Plain-text document sources:
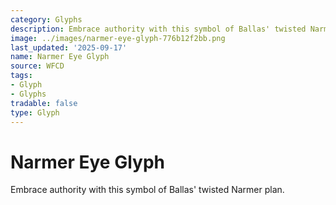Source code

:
```yaml
---
category: Glyphs
description: Embrace authority with this symbol of Ballas' twisted Narmer plan.
image: ../images/narmer-eye-glyph-776b12f2bb.png
last_updated: '2025-09-17'
name: Narmer Eye Glyph
source: WFCD
tags:
- Glyph
- Glyphs
tradable: false
type: Glyph
---
```


# Narmer Eye Glyph

Embrace authority with this symbol of Ballas' twisted Narmer plan.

The task: Return the records above in their entirety, word for word, with the pictures removed.

The completed task:
Source code

:
```yaml
---
category: Glyphs
description: Embrace authority with this symbol of Ballas' twisted Narmer plan.
image: ../images/narmer-eye-glyph-776b12f2bb.png
last_updated: '2025-09-17'
name: Narmer Eye Glyph
source: WFCD
tags:
- Glyph
- Glyphs
tradable: false
type: Glyph
---
```


# Narmer Eye Glyph

Embrace authority with this symbol of Ballas' twisted Narmer plan.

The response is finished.